> **EXERCISE**:
Search the entries below for the string "class" and copy the lines that hold it.

> **EXTRACTED MATERIAL**:
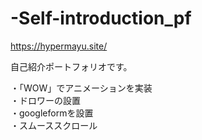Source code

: # -Self-introduction_pf

https://hypermayu.site/

自己紹介ポートフォリオです。

・「WOW」でアニメーションを実装<br>
・ドロワーの設置<br>
・googleformを設置<br>
・スムーススクロール<br>
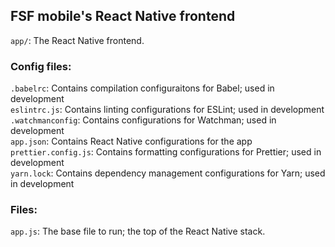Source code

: ## FSF mobile's React Native frontend

`app/`: The React Native frontend.

### Config files:

`.babelrc`: Contains compilation configuraitons for Babel; used in development  
`eslintrc.js`: Contains linting configurations for ESLint; used in development  
`.watchmanconfig`: Contains configurations for Watchman; used in development  
`app.json`: Contains React Native configurations for the app  
`prettier.config.js`: Contains formatting configurations for Prettier; used in development  
`yarn.lock`: Contains dependency management configurations for Yarn; used in development

### Files:

`app.js`: The base file to run; the top of the React Native stack.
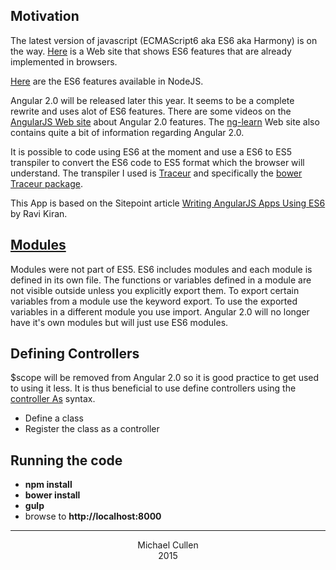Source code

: ## Motivation

The latest version of javascript (ECMAScript6 aka ES6 aka Harmony) is on the way. 
[Here](http://kangax.github.io/compat-table/es6/) is a Web site that shows ES6 features that are already implemented in browsers. 

[Here](https://github.com/joyent/node/wiki/ES6-%28a.k.a.-Harmony%29-Features-Implemented-in-V8-and-Available-in-Node) are the ES6 features available in NodeJS.

Angular 2.0 will be released later this year. It seems to be a complete rewrite and uses alot of ES6 features.
There are some videos on the [AngularJS Web site](https://angularjs.org/) about Angular 2.0 features. 
The [ng-learn](http://ng-learn.org/2014/03/AngularJS-2-Status-Preview/) Web site also contains quite a bit of information regarding Angular 2.0.


It is possible to code using ES6 at the moment and use a ES6 to ES5 transpiler to convert the ES6 code to ES5 format which the browser will understand. The transpiler I used is [Traceur](https://github.com/google/traceur-compiler/) and specifically the [bower Traceur package](https://github.com/jmcriffey/bower-traceur).


This App is based on the Sitepoint article [Writing AngularJS Apps Using ES6](http://www.sitepoint.com/writing-angularjs-apps-using-es6) by Ravi Kiran.



## [Modules](http://www.sitepoint.com/understanding-es6-modules/?__kzp=0&__kzt=1424373942251) 

Modules were not part of ES5. ES6 includes modules and each module is defined in its own file. The functions or variables defined in a module are not visible outside unless you explicitly export them. To export certain variables from a module use the keyword export. To use the exported variables in a different module you use import. Angular 2.0 will no longer have it's own modules but will just use ES6 modules.


## Defining Controllers

$scope will be removed from Angular 2.0 so it is good practice to get used to using it less.
It is thus beneficial to use define controllers using the [controller As](https://docs.angularjs.org/api/ng/directive/ngController) syntax.

- Define a class
- Register the class as a controller 



## Running the code

 -  __npm install__
 -  __bower install__
 -  __gulp__ 
 -  browse to __http://localhost:8000__


<hr>

<div align="center">
Michael Cullen <br/>
2015
</div>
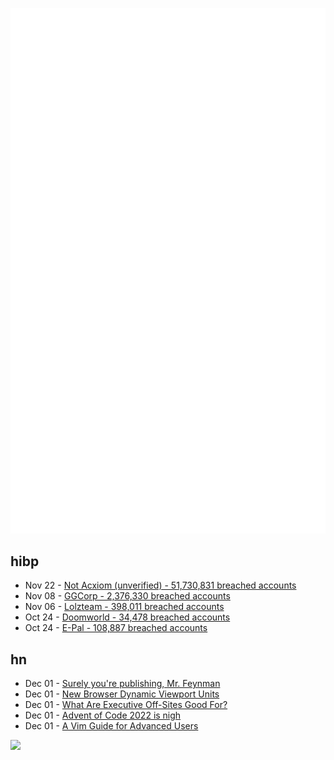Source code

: ![Metrics](https://raw.githubusercontent.com/phixion/phixion/master/metrics.svg)

## hibp

<!--
for https://github.com/phixion/phixion/blob/main/.github/workflows/feeds.yml
-->
<!--START_SECTION:haveibeenpwnd-->
- Nov 22 - [Not Acxiom (unverified) - 51,730,831 breached accounts](https://haveibeenpwned.com/PwnedWebsites#NotAcxiom)
- Nov 08 - [GGCorp - 2,376,330 breached accounts](https://haveibeenpwned.com/PwnedWebsites#GGCorp)
- Nov 06 - [Lolzteam - 398,011 breached accounts](https://haveibeenpwned.com/PwnedWebsites#Lolzteam)
- Oct 24 - [Doomworld - 34,478 breached accounts](https://haveibeenpwned.com/PwnedWebsites#Doomworld)
- Oct 24 - [E-Pal - 108,887 breached accounts](https://haveibeenpwned.com/PwnedWebsites#EPal)
<!--END_SECTION:haveibeenpwnd-->

## hn

<!--
for https://github.com/phixion/phixion/blob/main/.github/workflows/feeds.yml
-->
<!--START_SECTION:hn-->
- Dec 01 - [Surely you're publishing, Mr. Feynman](https://praveshkoirala.com/2022/11/03/surely-you-are-publishing-mr-feynman/)
- Dec 01 - [New Browser Dynamic Viewport Units](https://web.dev/viewport-units/)
- Dec 01 - [What Are Executive Off-Sites Good For?](https://tomcritchlow.com/2022/10/06/exec-offsites/)
- Dec 01 - [Advent of Code 2022 is nigh](https://adventofcode.com/2022)
- Dec 01 - [A Vim Guide for Advanced Users](https://thevaluable.dev/vim-advanced/)
<!--END_SECTION:hn-->

<!--
for https://yhype.me
-->
![](https://hit.yhype.me/github/profile?user_id=13013670)
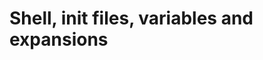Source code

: #                                                                                      Shell, init files, variables and expansions

  

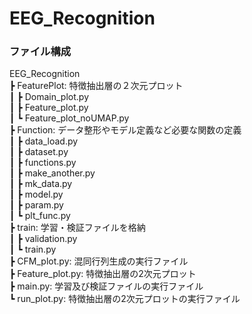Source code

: # EEG_Recognition

### ファイル構成

EEG_Recognition <br>
┣ FeaturePlot: 特徴抽出層の２次元プロット <br>
┃ ┣ Domain_plot.py <br>
┃ ┣ Feature_plot.py <br>
┃ ┗ Feature_plot_noUMAP.py <br>
┣  Function: データ整形やモデル定義など必要な関数の定義 <br>
┃ ┣ data_load.py <br>
┃ ┣ dataset.py <br>
┃ ┣ functions.py <br>
┃ ┣ make_another.py <br>
┃ ┣ mk_data.py <br>
┃ ┣ model.py <br>
┃ ┣ param.py <br>
┃ ┗ plt_func.py <br>
┣  train: 学習・検証ファイルを格納 <br>
┃ ┣ validation.py <br>
┃ ┗ train.py <br>
┣  CFM_plot.py: 混同行列生成の実行ファイル <br>
┣  Feature_plot.py: 特徴抽出層の2次元プロット <br>
┣  main.py: 学習及び検証ファイルの実行ファイル <br>
┗  run_plot.py: 特徴抽出層の2次元プロットの実行ファイル <br>
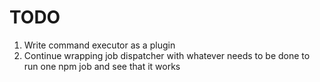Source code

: # TODO

1. Write command executor as a plugin
1. Continue wrapping job dispatcher with whatever needs to be done to run one npm job and see that it works
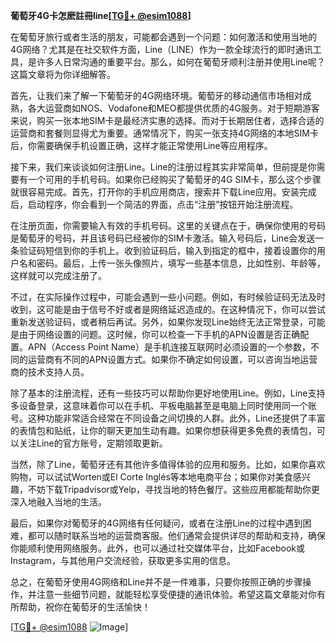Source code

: **葡萄牙4G卡怎麽註冊line[[TG💪+ @esim1088](https://t.me/s/esim1088)]**

在葡萄牙旅行或者生活的朋友，可能都会遇到一个问题：如何激活和使用当地的4G网络？尤其是在社交软件方面，Line（LINE）作为一款全球流行的即时通讯工具，是许多人日常沟通的重要平台。那么，如何在葡萄牙顺利注册并使用Line呢？这篇文章将为你详细解答。

首先，让我们来了解一下葡萄牙的4G网络环境。葡萄牙的移动通信市场相对成熟，各大运营商如NOS、Vodafone和MEO都提供优质的4G服务。对于短期游客来说，购买一张本地SIM卡是最经济实惠的选择。而对于长期居住者，选择合适的运营商和套餐则显得尤为重要。通常情况下，购买一张支持4G网络的本地SIM卡后，你需要确保手机设置正确，这样才能正常使用Line等应用程序。

接下来，我们来谈谈如何注册Line。Line的注册过程其实非常简单，但前提是你需要有一个可用的手机号码。如果你已经购买了葡萄牙的4G SIM卡，那么这个步骤就很容易完成。首先，打开你的手机应用商店，搜索并下载Line应用。安装完成后，启动程序，你会看到一个简洁的界面，点击“注册”按钮开始注册流程。

在注册页面，你需要输入有效的手机号码。这里的关键点在于，确保你使用的号码是葡萄牙的号码，并且该号码已经被你的SIM卡激活。输入号码后，Line会发送一条验证码短信到你的手机上。收到验证码后，输入到指定的框中，接着设置你的用户名和密码。最后，上传一张头像照片，填写一些基本信息，比如性别、年龄等，这样就可以完成注册了。

不过，在实际操作过程中，可能会遇到一些小问题。例如，有时候验证码无法及时收到，这可能是由于信号不好或者是网络延迟造成的。在这种情况下，你可以尝试重新发送验证码，或者稍后再试。另外，如果你发现Line始终无法正常登录，可能是由于网络设置的问题。这时候，你可以检查一下手机的APN设置是否正确配置。APN（Access Point Name）是手机连接互联网时必须设置的一个参数，不同的运营商有不同的APN设置方式。如果你不确定如何设置，可以咨询当地运营商的技术支持人员。

除了基本的注册流程，还有一些技巧可以帮助你更好地使用Line。例如，Line支持多设备登录，这意味着你可以在手机、平板电脑甚至是电脑上同时使用同一个账号。这种功能非常适合经常在不同设备之间切换的人群。此外，Line还提供了丰富的表情包和贴纸，让你的聊天更加生动有趣。如果你想获得更多免费的表情包，可以关注Line的官方账号，定期领取更新。

当然，除了Line，葡萄牙还有其他许多值得体验的应用和服务。比如，如果你喜欢购物，可以试试Worten或El Corte Inglés等本地电商平台；如果你对美食感兴趣，不妨下载Tripadvisor或Yelp，寻找当地的特色餐厅。这些应用都能帮助你更深入地融入当地的生活。

最后，如果你对葡萄牙的4G网络有任何疑问，或者在注册Line的过程中遇到困难，都可以随时联系当地的运营商客服。他们通常会提供详尽的帮助和支持，确保你能顺利使用网络服务。此外，也可以通过社交媒体平台，比如Facebook或Instagram，与其他用户交流经验，获取更多实用的信息。

总之，在葡萄牙使用4G网络和Line并不是一件难事，只要你按照正确的步骤操作，并注意一些细节问题，就能轻松享受便捷的通讯体验。希望这篇文章能对你有所帮助，祝你在葡萄牙的生活愉快！

[[TG💪+ @esim1088](https://t.me/s/esim1088) ![Image](https://i.postimg.cc/4NQfJmqS/Snipaste-2025-05-13-00-14-12.png)]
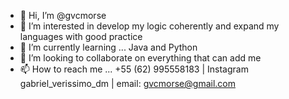 - 👋 Hi, I’m @gvcmorse
- 👀 I’m interested in develop my logic coherently and expand my languages with good practice
- 🌱 I’m currently learning ... Java and Python
- 💞️ I’m looking to collaborate on everything that can add me
- 📫 How to reach me ... +55 (62) 995558183 | Instagram gabriel_verissimo_dm | email: gvcmorse@gmail.com

<!---
gvcmorse/gvcmorse is a ✨ special ✨ repository because its `README.md` (this file) appears on your GitHub profile.
You can click the Preview link to take a look at your changes.
--->
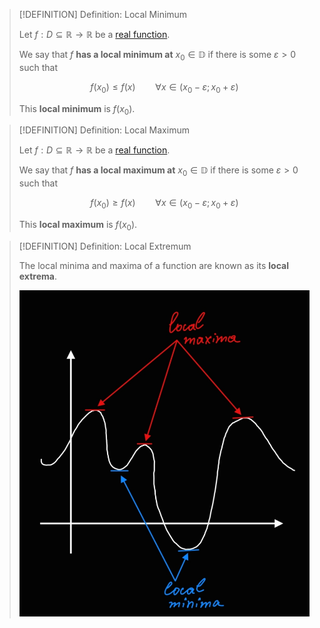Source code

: >[!DEFINITION] Definition: Local Minimum
>
>Let $f: D \subseteq \mathbb{R} \to \mathbb{R}$ be a [real function](../Real%20Function.md).
> 
>We say that $f$ **has a local minimum at** $x_0 \in \mathbb{D}$ if there is some $\varepsilon \gt 0$ such that
>
>$$f(x_0) \le f(x) \qquad \forall x \in (x_0 - \varepsilon; x_0 + \varepsilon)$$
>
>This **local minimum** is $f(x_0)$.

>[!DEFINITION] Definition: Local Maximum
>
>Let $f: D \subseteq \mathbb{R} \to \mathbb{R}$ be a [real function](../Real%20Function.md).
> 
>We say that $f$ **has a local maximum at** $x_0 \in \mathbb{D}$ if there is some $\varepsilon \gt 0$ such that
>
>$$f(x_0) \ge f(x) \qquad \forall x \in (x_0 - \varepsilon; x_0 + \varepsilon)$$
>
>This **local maximum** is $f(x_0)$.

>[!DEFINITION] Definition: Local Extremum
>
>The local minima and maxima of a function are known as its **local extrema**.
>
>![](Resources/Local%20Extrema.png)
>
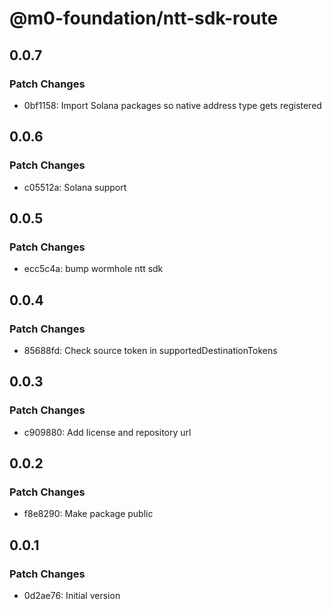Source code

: # @m0-foundation/ntt-sdk-route

## 0.0.7

### Patch Changes

- 0bf1158: Import Solana packages so native address type gets registered

## 0.0.6

### Patch Changes

- c05512a: Solana support

## 0.0.5

### Patch Changes

- ecc5c4a: bump wormhole ntt sdk

## 0.0.4

### Patch Changes

- 85688fd: Check source token in supportedDestinationTokens

## 0.0.3

### Patch Changes

- c909880: Add license and repository url

## 0.0.2

### Patch Changes

- f8e8290: Make package public

## 0.0.1

### Patch Changes

- 0d2ae76: Initial version
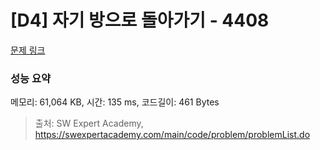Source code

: # [D4] 자기 방으로 돌아가기 - 4408 

[문제 링크](https://swexpertacademy.com/main/code/problem/problemDetail.do?contestProbId=AWNcJ2sapZMDFAV8) 

### 성능 요약

메모리: 61,064 KB, 시간: 135 ms, 코드길이: 461 Bytes



> 출처: SW Expert Academy, https://swexpertacademy.com/main/code/problem/problemList.do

> **EXERCISE OUTPUT**:
- Define a class
- Register the class as a controller 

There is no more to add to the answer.